As for emerging Latin American economies, Mexico, which was already in recession in 2019, has also been adversely affected in the early part of this year by downward pressure on the crude market. Together with the devastating effect of the pandemic, this has impacted the Mexican economy differently, given its enormous commercial and industrial integration with the United States, and its major fiscal and industrial dependence on the energy sector.
Given the administration’s decision not to raise public debt levels, this situation leaves the government with little margin (beyond the direct transfer programs in place before this crisis) to introduce the type of fiscal stimuli implemented elsewhere to counteract the economic effects of the pandemic (on economic activity and employment). Given all of this, MAPFRE Economics expects the recession to worsen in 2020 and the Mexican economy to fall by at least 3.9 percent.
As early as January, Brazilian industrial production data pointed to a deterioration in the manufacturing sector, which has been precipitated with the arrival of the health crisis. MAPFRE Economics forecasts a fall of between 2.7 percent (minimum base scenario) and 9.9 percent (stress base scenario) for 2020. The expected recovery in 2021 is forecast to be weaker than hoped, because the crisis will also have political and institutional effects that impact automatic stabilizers. The report concludes that “Disagreements between the head of the government and other institutions are undermining the consensus reached in fiscal and other areas.”

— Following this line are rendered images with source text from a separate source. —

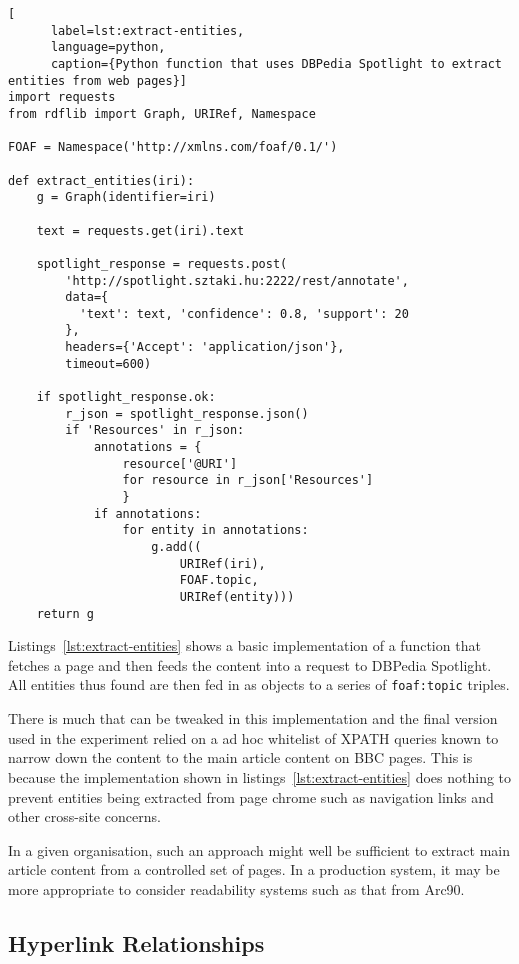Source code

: \begin{centering}
  \begin{lstlisting}[
      label=lst:extract-entities,
      language=python,
      caption={Python function that uses DBPedia Spotlight to extract entities from web pages}]
import requests
from rdflib import Graph, URIRef, Namespace

FOAF = Namespace('http://xmlns.com/foaf/0.1/')
    
def extract_entities(iri):
    g = Graph(identifier=iri)

    text = requests.get(iri).text
    
    spotlight_response = requests.post(
        'http://spotlight.sztaki.hu:2222/rest/annotate',
        data={
          'text': text, 'confidence': 0.8, 'support': 20
        },
        headers={'Accept': 'application/json'},
        timeout=600)

    if spotlight_response.ok:
        r_json = spotlight_response.json()
        if 'Resources' in r_json:
            annotations = {
                resource['@URI']
                for resource in r_json['Resources']
                }
            if annotations:
                for entity in annotations:
                    g.add((
                        URIRef(iri),
                        FOAF.topic,
                        URIRef(entity)))
    return g
  \end{lstlisting}
\end{centering}

Listings~\ref{lst:extract-entities} shows a basic implementation of
a function that fetches a page and then feeds the content into a
request to DBPedia Spotlight. All entities thus found are then fed
in as objects to a series of \texttt{foaf:topic} triples.

There is much that can be tweaked in this implementation and the
final version used in the experiment relied on a ad hoc whitelist
of XPATH queries known to narrow down the content to the main article
content on BBC pages. This is because the implementation shown in
listings~\ref{lst:extract-entities} does nothing to prevent entities
being extracted from page
chrome such as navigation links and other cross-site concerns.

In a given organisation, such an approach might well be sufficient to
extract main article content from a controlled set of pages. In a
production system, it may be more appropriate to consider
readability systems such as that from Arc90.

\subsection{Hyperlink Relationships}

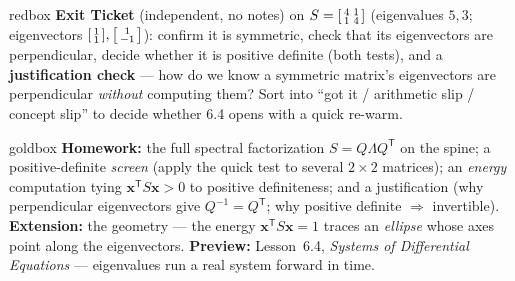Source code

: \documentclass[10pt]{article}
\newcommand{\xx}{\mathbf{x}}
\newcommand{\T}{\mathsf{T}}
\begin{document}
\begin{skillbox}{redbox}
\textbf{Exit Ticket} (independent, no notes) on $S=\begin{bsmallmatrix}4&1\\1&4\end{bsmallmatrix}$
(eigenvalues $5,3$; eigenvectors $\begin{bsmallmatrix}1\\1\end{bsmallmatrix},\begin{bsmallmatrix}1\\-1\end{bsmallmatrix}$):
confirm it is symmetric, check that its eigenvectors are perpendicular, decide whether it is positive definite
(both tests), and a \textbf{justification check} --- how do we know a symmetric matrix's eigenvectors are
perpendicular \emph{without} computing them? Sort into ``got it / arithmetic slip / concept slip'' to decide
whether 6.4 opens with a quick re-warm.
\end{skillbox}

\begin{skillbox}{goldbox}
\textbf{Homework:} the full spectral factorization $S=Q\Lambda Q^{\T}$ on the spine; a positive-definite
\emph{screen} (apply the quick test to several $2\times2$ matrices); an \emph{energy} computation tying
$\xx^{\T}S\xx>0$ to positive definiteness; and a justification (why perpendicular eigenvectors give
$Q^{-1}=Q^{\T}$; why positive definite $\Rightarrow$ invertible). \textbf{Extension:} the geometry --- the
energy $\xx^{\T}S\xx=1$ traces an \emph{ellipse} whose axes point along the eigenvectors. \textbf{Preview:}
Lesson~6.4, \emph{Systems of Differential Equations} --- eigenvalues run a real system forward in time.
\end{skillbox}
\end{document}
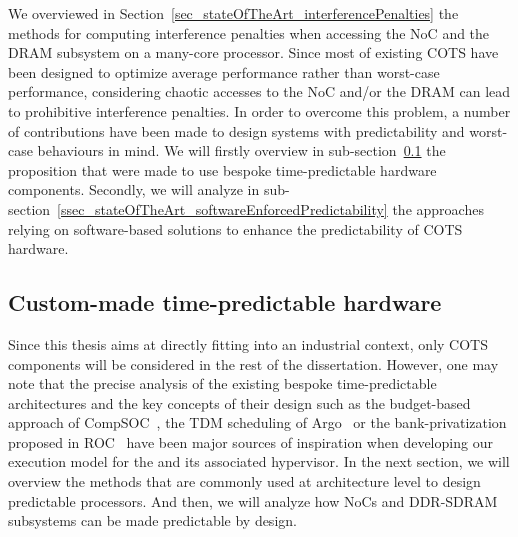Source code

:\documentclass[main.tex]{subfiles}
\begin{document}
We overviewed in Section~\ref{sec_stateOfTheArt_interferencePenalties} the
methods for computing interference penalties when accessing the NoC and the
DRAM subsystem on a many-core processor. Since most of existing COTS have been
designed to optimize average performance rather than worst-case performance,
considering chaotic accesses to the NoC and/or the DRAM can lead to prohibitive
interference penalties.  In order to overcome this problem, a number of
contributions have been made to design systems with predictability and
worst-case behaviours in mind. We will firstly overview in
sub-section~\ref{ssec_stateOfTheArt_customHW} the proposition that were made to
use bespoke time-predictable hardware components. Secondly, we will analyze  in
sub-section~\ref{ssec_stateOfTheArt_softwareEnforcedPredictability} the
approaches relying on software-based solutions to enhance the predictability of
COTS hardware.


\subsection{Custom-made time-predictable hardware}
\label{ssec_stateOfTheArt_customHW}

Since this thesis aims at directly fitting into an industrial context, only
COTS components will be considered in the rest of the dissertation. However,
one may note that the precise analysis of the existing bespoke time-predictable
architectures and the key concepts of their design such as the budget-based
approach of CompSOC~\cite{Goossens2013}, the TDM scheduling of
Argo~\cite{Kasapaki14} or the bank-privatization proposed in
ROC~\cite{Krishnapillai2014} have been major sources of inspiration when
developing our execution model for the \mppalong and its associated hypervisor.
In the next section, we will overview the methods that are commonly used at
architecture level to design predictable processors. And then, we will analyze
how NoCs and DDR-SDRAM subsystems can be made predictable by design.
\end{document}
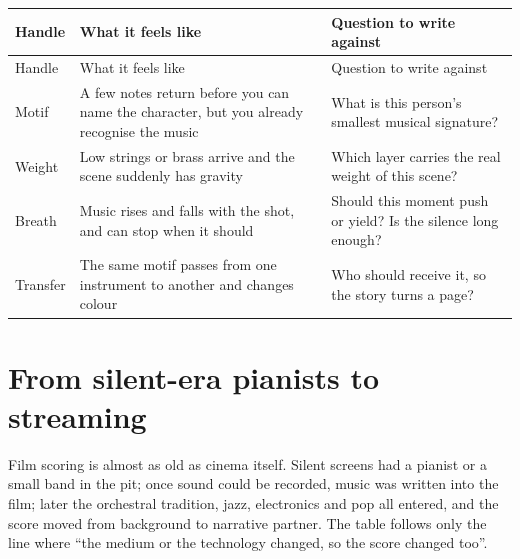 \begin{longtable}{p{}p{}p{}}
\toprule
Handle & What it feels like & Question to write against \\
\midrule
\endfirsthead
\toprule
Handle & What it feels like & Question to write against \\
\midrule
\endhead
Motif & A few notes return before you can name the character, but you already recognise the music & What is this person's smallest musical signature? \\
Weight & Low strings or brass arrive and the scene suddenly has gravity & Which layer carries the real weight of this scene? \\
Breath & Music rises and falls with the shot, and can stop when it should & Should this moment push or yield? Is the silence long enough? \\
Transfer & The same motif passes from one instrument to another and changes colour & Who should receive it, so the story turns a page? \\
\bottomrule
\end{longtable}

\section{From silent-era pianists to streaming}
\label{sec:film-history}

Film scoring is almost as old as cinema itself. Silent screens had a pianist or a small band in the pit; once sound could be recorded, music was written into the film; later the orchestral tradition, jazz, electronics and pop all entered, and the score moved from background to narrative partner. The table follows only the line where ``the medium or the technology changed, so the score changed too''.

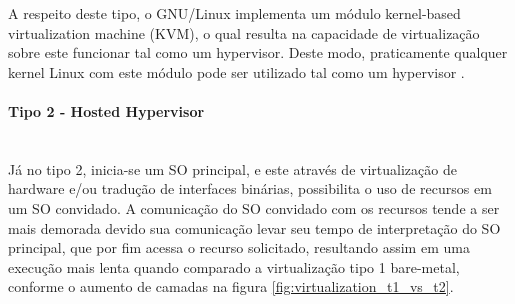 A respeito deste tipo, o GNU/Linux implementa um módulo kernel-based virtualization machine (KVM), o qual resulta na capacidade de virtualização sobre este funcionar tal como um hypervisor. Deste modo, praticamente qualquer kernel Linux com este módulo pode ser utilizado tal como um hypervisor \cite{what-is-KVM}.

\paragraph*{Tipo 2 - Hosted Hypervisor}\mbox{}\\
Já no tipo 2, inicia-se um SO principal, e este através de virtualização de hardware e/ou tradução de interfaces binárias, possibilita o uso de recursos em um SO convidado. A comunicação do SO convidado com os recursos tende a ser mais demorada devido sua comunicação levar seu tempo de interpretação do SO principal, que por fim acessa o recurso solicitado, resultando assim em uma execução mais lenta quando comparado a virtualização tipo 1 bare-metal, conforme o aumento de camadas na figura \ref{fig:virtualization_t1_vs_t2}.
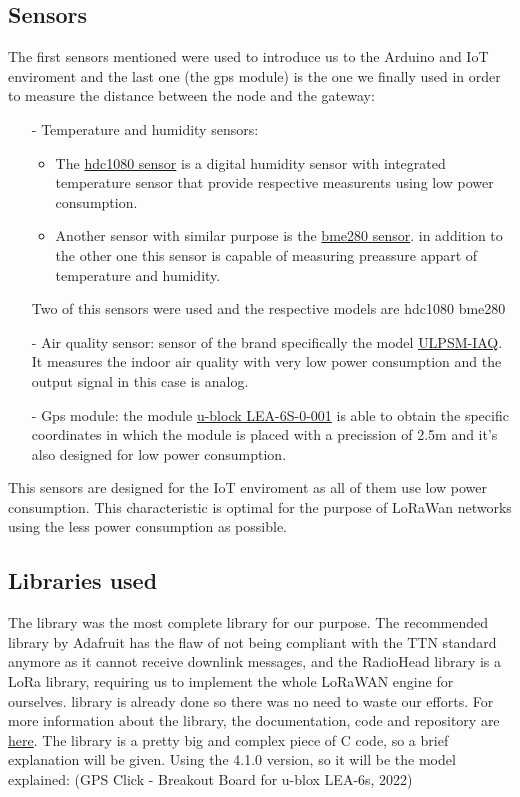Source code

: \subsection{Sensors}
The first sensors mentioned were used to introduce us to the Arduino and IoT enviroment and the last one (the gps module)
is the one we finally used in order to measure the distance between the node and the gateway:
\begin{itemize}
    \item[-] Temperature and humidity sensors: 
        \begin{itemize}
        \item The \href{https://www.ti.com/lit/ds/symlink/hdc1080.pdf?ts=1655758883138&ref_url=https%253A%252F%252Fwww.google.com%252F}{hdc1080 sensor}
        is a digital humidity sensor with integrated temperature sensor that provide respective measurents using low power consumption.
        \item Another sensor with similar purpose is the \href{https://cdn-learn.adafruit.com/downloads/pdf/adafruit-bme280-humidity-barometric-pressure-temperature-sensor-breakout.pdf}{bme280 sensor}.
        in addition to the other one this sensor is capable of measuring preassure appart of temperature and humidity. 
        \end{itemize} 
        Two of this sensors were used and the respective models are hdc1080 bme280
    \item[-] Air quality sensor: sensor of the brand  specifically the model \href{https://www.spec-sensors.com/wp-content/uploads/2016/10/ULPSM-IAQ-968-008.pdf}{ULPSM-IAQ}. It measures the indoor air quality   with very low power consumption and the output signal in this case is analog.
    \item[-] Gps module: the module \href{https://www.u-blox.com/en/product/lea-6-series}{u-block LEA-6S-0-001} is able to obtain the specific coordinates in which the module is placed with a precission of 2.5m and it's also designed for low power consumption.
\end{itemize} 
This sensors are designed for the IoT enviroment as all of them use low power consumption. This characteristic is optimal for the purpose of LoRaWan networks using the less power consumption as possible. 
\subsection{Libraries used}
\label{sec:s-m-libra}
The  library was the most complete library for
our purpose. The recommended library by Adafruit has the flaw of not
being compliant with the TTN standard anymore as it cannot receive
downlink messages, and the RadioHead library is a LoRa library,
requiring us to implement the whole LoRaWAN engine for ourselves.
 library is already done so there was no need to
waste our efforts. For more information about the library, the
documentation, code and repository are 
\href{https://github.com/mcci-catena/arduino-lmic.}{here}. The library is a pretty big and complex piece of C code, so a brief
explanation will be given.
Using the 4.1.0 version, so it will be the model explained:
(GPS Click - Breakout Board for u-blox LEA-6s, 2022)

Impact on the insurance industry
Like the economy, the insurance industry is experiencing an unprecedented situation. The report’s analysis of the worst economic crises of the forty years since 1980 shows that, overall, sharp declines in GDP lead to significant setbacks in insurance premiums at the aggregate level, in both emerging and developed markets. However, the effect is uneven across the different lines of business. Automobile, business, industrial and life insurance are the hardest hit and will suffer the short-term consequences of the crisis. Health insurance has remained very resilient in these situations, even behaving anti-cyclically at the worst times of the crisis. Homeowners and condominium insurance tend to slow down, without experiencing large setbacks. For traditional life savings and annuity insurance, the most unfavorable effect (with structural and medium- to long-term implications) is the low-interest-rate environment. This was previously a problem for economies in developed countries, but is spreading to emerging markets.
MAPFRE has renamed its Economic Research service MAPFRE Economics and updated its image to be more international, befitting a global service. MAPFRE Economic Research was created in October 2015 to become a global benchmark in public debates on insurance and social protection, macroeconomics and finance, and regulation.
MAPFRE seeks to use the department to contribute to the general economic debate, and to discussions related to the financial system, the insurance industry and the prudential regulation framework.
To this end, MAPFRE Economics concentrates its work in three areas: economic and financial analysis, by monitoring the main macroeconomic and financial variables, with special emphasis on their impact on the insurance industry; industry studies, including research on insurance, reinsurance and additional social protection topics; and financial regulation analysis.